Start of Block
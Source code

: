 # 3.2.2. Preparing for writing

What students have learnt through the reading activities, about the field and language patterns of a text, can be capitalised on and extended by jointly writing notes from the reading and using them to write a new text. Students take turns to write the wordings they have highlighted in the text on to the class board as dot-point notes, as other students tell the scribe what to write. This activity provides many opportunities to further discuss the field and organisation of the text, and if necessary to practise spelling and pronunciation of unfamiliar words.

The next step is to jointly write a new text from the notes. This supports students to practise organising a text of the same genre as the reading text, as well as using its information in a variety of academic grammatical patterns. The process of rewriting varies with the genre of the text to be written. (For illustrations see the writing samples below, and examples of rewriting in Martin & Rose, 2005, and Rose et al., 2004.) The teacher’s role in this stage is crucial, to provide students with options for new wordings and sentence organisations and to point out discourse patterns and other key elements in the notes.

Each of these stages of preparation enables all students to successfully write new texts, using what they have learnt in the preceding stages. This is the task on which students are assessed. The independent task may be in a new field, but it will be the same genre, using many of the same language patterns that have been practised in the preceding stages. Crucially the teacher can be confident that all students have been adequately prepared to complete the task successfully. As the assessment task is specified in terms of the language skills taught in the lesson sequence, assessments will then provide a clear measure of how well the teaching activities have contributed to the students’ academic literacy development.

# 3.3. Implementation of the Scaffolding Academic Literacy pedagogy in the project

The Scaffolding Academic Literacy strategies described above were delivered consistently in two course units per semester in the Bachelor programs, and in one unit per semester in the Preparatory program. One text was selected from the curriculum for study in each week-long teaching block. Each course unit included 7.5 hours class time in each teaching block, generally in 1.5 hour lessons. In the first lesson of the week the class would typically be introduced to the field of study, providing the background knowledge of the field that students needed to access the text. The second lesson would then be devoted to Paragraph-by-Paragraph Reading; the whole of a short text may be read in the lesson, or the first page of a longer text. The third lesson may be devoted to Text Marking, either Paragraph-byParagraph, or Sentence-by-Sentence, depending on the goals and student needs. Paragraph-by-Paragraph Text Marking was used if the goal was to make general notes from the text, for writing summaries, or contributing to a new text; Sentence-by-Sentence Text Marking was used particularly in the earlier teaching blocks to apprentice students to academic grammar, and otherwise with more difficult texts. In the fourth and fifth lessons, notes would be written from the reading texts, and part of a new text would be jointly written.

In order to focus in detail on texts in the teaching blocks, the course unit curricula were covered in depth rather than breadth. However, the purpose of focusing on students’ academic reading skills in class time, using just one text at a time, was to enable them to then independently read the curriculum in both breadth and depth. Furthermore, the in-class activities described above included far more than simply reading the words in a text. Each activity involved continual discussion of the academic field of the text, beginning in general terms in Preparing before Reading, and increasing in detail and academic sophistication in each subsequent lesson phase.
End of Block
Exercise brief - Send back every line of the listing above exactly.

Result below -
Source code

: # 3.2.2. Preparing for writing

What students have learnt through the reading activities, about the field and language patterns of a text, can be capitalised on and extended by jointly writing notes from the reading and using them to write a new text. Students take turns to write the wordings they have highlighted in the text on to the class board as dot-point notes, as other students tell the scribe what to write. This activity provides many opportunities to further discuss the field and organisation of the text, and if necessary to practise spelling and pronunciation of unfamiliar words.

The next step is to jointly write a new text from the notes. This supports students to practise organising a text of the same genre as the reading text, as well as using its information in a variety of academic grammatical patterns. The process of rewriting varies with the genre of the text to be written. (For illustrations see the writing samples below, and examples of rewriting in Martin & Rose, 2005, and Rose et al., 2004.) The teacher’s role in this stage is crucial, to provide students with options for new wordings and sentence organisations and to point out discourse patterns and other key elements in the notes.

Each of these stages of preparation enables all students to successfully write new texts, using what they have learnt in the preceding stages. This is the task on which students are assessed. The independent task may be in a new field, but it will be the same genre, using many of the same language patterns that have been practised in the preceding stages. Crucially the teacher can be confident that all students have been adequately prepared to complete the task successfully. As the assessment task is specified in terms of the language skills taught in the lesson sequence, assessments will then provide a clear measure of how well the teaching activities have contributed to the students’ academic literacy development.

# 3.3. Implementation of the Scaffolding Academic Literacy pedagogy in the project

The Scaffolding Academic Literacy strategies described above were delivered consistently in two course units per semester in the Bachelor programs, and in one unit per semester in the Preparatory program. One text was selected from the curriculum for study in each week-long teaching block. Each course unit included 7.5 hours class time in each teaching block, generally in 1.5 hour lessons. In the first lesson of the week the class would typically be introduced to the field of study, providing the background knowledge of the field that students needed to access the text. The second lesson would then be devoted to Paragraph-by-Paragraph Reading; the whole of a short text may be read in the lesson, or the first page of a longer text. The third lesson may be devoted to Text Marking, either Paragraph-byParagraph, or Sentence-by-Sentence, depending on the goals and student needs. Paragraph-by-Paragraph Text Marking was used if the goal was to make general notes from the text, for writing summaries, or contributing to a new text; Sentence-by-Sentence Text Marking was used particularly in the earlier teaching blocks to apprentice students to academic grammar, and otherwise with more difficult texts. In the fourth and fifth lessons, notes would be written from the reading texts, and part of a new text would be jointly written.

In order to focus in detail on texts in the teaching blocks, the course unit curricula were covered in depth rather than breadth. However, the purpose of focusing on students’ academic reading skills in class time, using just one text at a time, was to enable them to then independently read the curriculum in both breadth and depth. Furthermore, the in-class activities described above included far more than simply reading the words in a text. Each activity involved continual discussion of the academic field of the text, beginning in general terms in Preparing before Reading, and increasing in detail and academic sophistication in each subsequent lesson phase.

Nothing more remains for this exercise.